Building an AI Inference Server with FastAPI — Production LLM Serving Guide
How to build a production-grade AI model inference server with FastAPI and uvicorn. Covers async processing, batch inference, GPU utilization, and Kubernetes deployment.
TestForge Team ·
Why FastAPI for AI Inference?
FastAPI is the top choice for AI inference servers because:
- Async I/O: Handle other requests while waiting for inference
- Type hints + Pydantic: Automatic request/response schema validation
- Auto API docs: Swagger UI available at
/docsout of the box - Python ecosystem: Seamless integration with PyTorch and HuggingFace
Basic Inference Server Structure
# main.py
from fastapi import FastAPI, HTTPException
from pydantic import BaseModel
from contextlib import asynccontextmanager
import torch
from transformers import AutoTokenizer, AutoModelForCausalLM
model = None
tokenizer = None
@asynccontextmanager
async def lifespan(app: FastAPI):
# Load model once at server startup
global model, tokenizer
tokenizer = AutoTokenizer.from_pretrained("your-model")
model = AutoModelForCausalLM.from_pretrained(
"your-model",
torch_dtype=torch.float16,
device_map="auto",
)
model.eval()
yield
# Cleanup on shutdown
del model, tokenizer
app = FastAPI(lifespan=lifespan)
class InferRequest(BaseModel):
prompt: str
max_tokens: int = 256
temperature: float = 0.7
class InferResponse(BaseModel):
text: str
tokens_used: int
@app.post("/infer", response_model=InferResponse)
async def infer(req: InferRequest):
inputs = tokenizer(req.prompt, return_tensors="pt").to(model.device)
with torch.no_grad():
output = model.generate(
**inputs,
max_new_tokens=req.max_tokens,
temperature=req.temperature,
do_sample=True,
)
text = tokenizer.decode(output[0], skip_special_tokens=True)

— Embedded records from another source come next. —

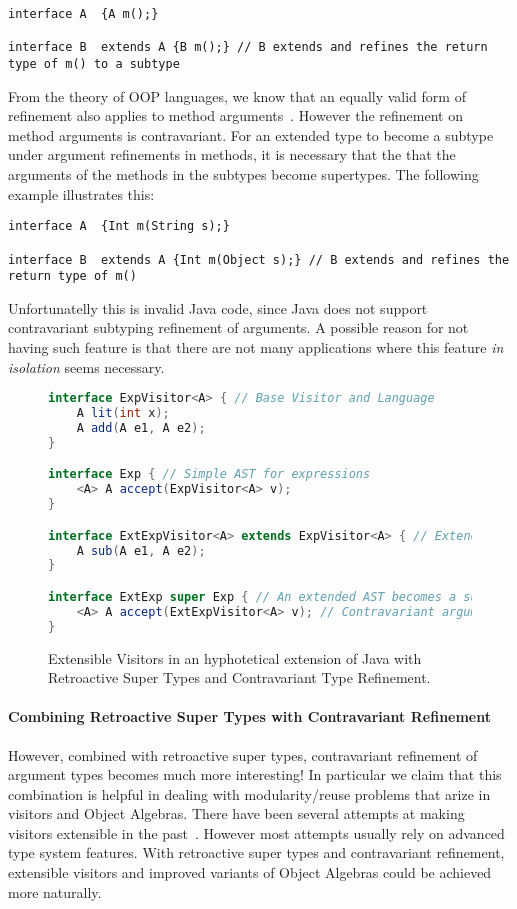 \begin{lstlisting}
interface A  {A m();} 

interface B  extends A {B m();} // B extends and refines the return type of m() to a subtype
\end{lstlisting}

\noindent From the theory of OOP languages, we know that an equally
valid form of refinement also applies to method arguments~\cite{}. However 
the refinement on method arguments is contravariant. For an
extended type to become a subtype under argument refinements in
methods, it is necessary that the  that the arguments of the methods
in the subtypes become supertypes. The following example illustrates 
this: 

\begin{lstlisting}
interface A  {Int m(String s);} 

interface B  extends A {Int m(Object s);} // B extends and refines the return type of m()
\end{lstlisting}

\noindent Unfortunatelly this is invalid Java code, since Java 
does not support contravariant subtyping refinement of arguments. 
A possible reason for not having such feature is that there are not
many applications where this feature \emph{in isolation} seems necessary. 

\begin{figure}
\begin{lstlisting}[language=java]
interface ExpVisitor<A> { // Base Visitor and Language
	A lit(int x);
	A add(A e1, A e2);
}

interface Exp { // Simple AST for expressions
	<A> A accept(ExpVisitor<A> v);
}

interface ExtExpVisitor<A> extends ExpVisitor<A> { // Extended Visitor and Language
	A sub(A e1, A e2);
}

interface ExtExp super Exp { // An extended AST becomes a supertype of the original one
	<A> A accept(ExtExpVisitor<A> v); // Contravariant argument refinement
}
\end{lstlisting}
\caption{Extensible Visitors in an hyphotetical
  extension of Java with Retroactive Super Types and Contravariant
  Type Refinement.}
\label{fig:JVis}
\end{figure}

\paragraph{Combining Retroactive Super Types with Contravariant Refinement}
However, combined with retroactive super types, contravariant
refinement of argument types becomes 
much more interesting! In particular we claim that this combination is 
helpful in dealing with modularity/reuse problems that arize in
visitors and Object Algebras. There have been several attempts 
at making visitors extensible in the past~\cite{}. However most
attempts usually rely on advanced type system features. With retroactive super
types and contravariant refinement, extensible visitors and improved
variants of Object Algebras could be achieved more naturally.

return InferResponse(text=text, tokens_used=len(output[0]))
Batch Inference for Higher Throughput
Processing requests one at a time leaves GPU utilization low. Batch them together.
import asyncio
from collections import deque
batch_queue = deque()
BATCH_SIZE = 8
BATCH_TIMEOUT = 0.05 # 50ms
async def batch_processor():
while True:
await asyncio.sleep(BATCH_TIMEOUT)
if not batch_queue:
continue
batch = []
while batch_queue and len(batch) < BATCH_SIZE:
batch.append(batch_queue.popleft())
# Batch inference
prompts = [item["prompt"] for item in batch]
inputs = tokenizer(prompts, return_tensors="pt", padding=True).to(model.device)
with torch.no_grad():
outputs = model.generate(**inputs, max_new_tokens=256)
for i, item in enumerate(batch):
text = tokenizer.decode(outputs[i], skip_special_tokens=True)
item["future"].set_result(text)
@app.on_event("startup")
async def start_batch_processor():
asyncio.create_task(batch_processor())
Timeout and Error Handling
import asyncio
from fastapi import HTTPException
@app.post("/infer")
async def infer(req: InferRequest):
try:
result = await asyncio.wait_for(
run_inference(req),
timeout=30.0 # 30-second timeout
)
return result
except asyncio.TimeoutError:
raise HTTPException(status_code=504, detail="Inference timeout")
except torch.cuda.OutOfMemoryError:
torch.cuda.empty_cache()
raise HTTPException(status_code=503, detail="GPU OOM, retry later")
Health Check Endpoint
@app.get("/health")
async def health():
gpu_available = torch.cuda.is_available()
gpu_memory = {}
if gpu_available:
gpu_memory = {
"allocated": f"{torch.cuda.memory_allocated() / 1e9:.2f}GB",
"reserved": f"{torch.cuda.memory_reserved() / 1e9:.2f}GB",
}
return {
"status": "ok",
"model_loaded": model is not None,
"gpu": gpu_available,
"gpu_memory": gpu_memory,
}
Kubernetes Deployment
apiVersion: apps/v1
kind: Deployment
metadata:
name: ai-server
spec:
replicas: 2
template:
spec:
containers:
- name: ai-server
image: your-registry/ai-server:latest
resources:
limits:
nvidia.com/gpu: 1
memory: "16Gi"
requests:
nvidia.com/gpu: 1
memory: "12Gi"
livenessProbe:
httpGet:
path: /health
port: 8000
initialDelaySeconds: 120 # Allow time for model loading
periodSeconds: 30
Running the Server
# Development
uvicorn main:app --reload --host 0.0.0.0 --port 8000
# Production (workers=1 recommended — GPU memory sharing issues)
uvicorn main:app --host 0.0.0.0 --port 8000 --workers 1
# Or gunicorn + uvicorn worker
gunicorn main:app -w 1 -k uvicorn.workers.UvicornWorker --bind 0.0.0.0:8000
Warning about workers > 1 in production: Each worker occupies GPU memory independently.
Scale horizontally by replicating Pods, and keep each Pod at workers=1.